**PROBLEM REQUIREMENTS**
Find the string "dataset" in the records. Copy each line that has it.

———

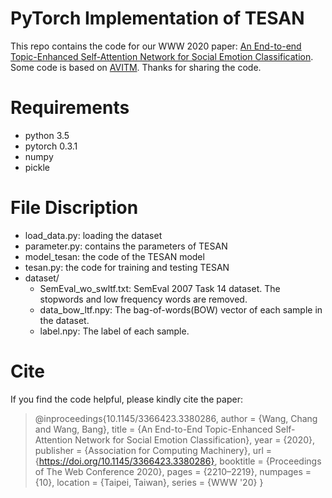 # PyTorch Implementation of TESAN

This repo contains the code for our WWW 2020 paper: [An End-to-end Topic-Enhanced Self-Attention Network for Social Emotion Classification](https://dl.acm.org/doi/10.1145/3366423.3380286). Some code is based on [AVITM](https://github.com/hyqneuron/pytorch-avitm). Thanks for sharing the code.

# Requirements

- python 3.5
- pytorch 0.3.1
- numpy
- pickle

# File Discription

- load_data.py: loading the dataset
- parameter.py: contains the parameters of TESAN
- model_tesan: the code of the TESAN model
- tesan.py: the code for training and testing TESAN
- dataset/
  - SemEval_wo_swltf.txt: SemEval 2007 Task 14 dataset. The stopwords and low frequency words are removed.
  - data_bow_ltf.npy: The bag-of-words(BOW) vector of each sample in the dataset.
  - label.npy: The label of each sample.

# Cite
  
If you find the code helpful, please kindly cite the paper:

>@inproceedings{10.1145/3366423.3380286,
author = {Wang, Chang and Wang, Bang},
title = {An End-to-End Topic-Enhanced Self-Attention Network for Social Emotion Classification},
year = {2020},
publisher = {Association for Computing Machinery},
url = {https://doi.org/10.1145/3366423.3380286},
booktitle = {Proceedings of The Web Conference 2020},
pages = {2210–2219},
numpages = {10},
location = {Taipei, Taiwan},
series = {WWW '20}
}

———

**RESULT**
- load_data.py: loading the dataset
- dataset/
  - SemEval_wo_swltf.txt: SemEval 2007 Task 14 dataset. The stopwords and low frequency words are removed.
  - data_bow_ltf.npy: The bag-of-words(BOW) vector of each sample in the dataset.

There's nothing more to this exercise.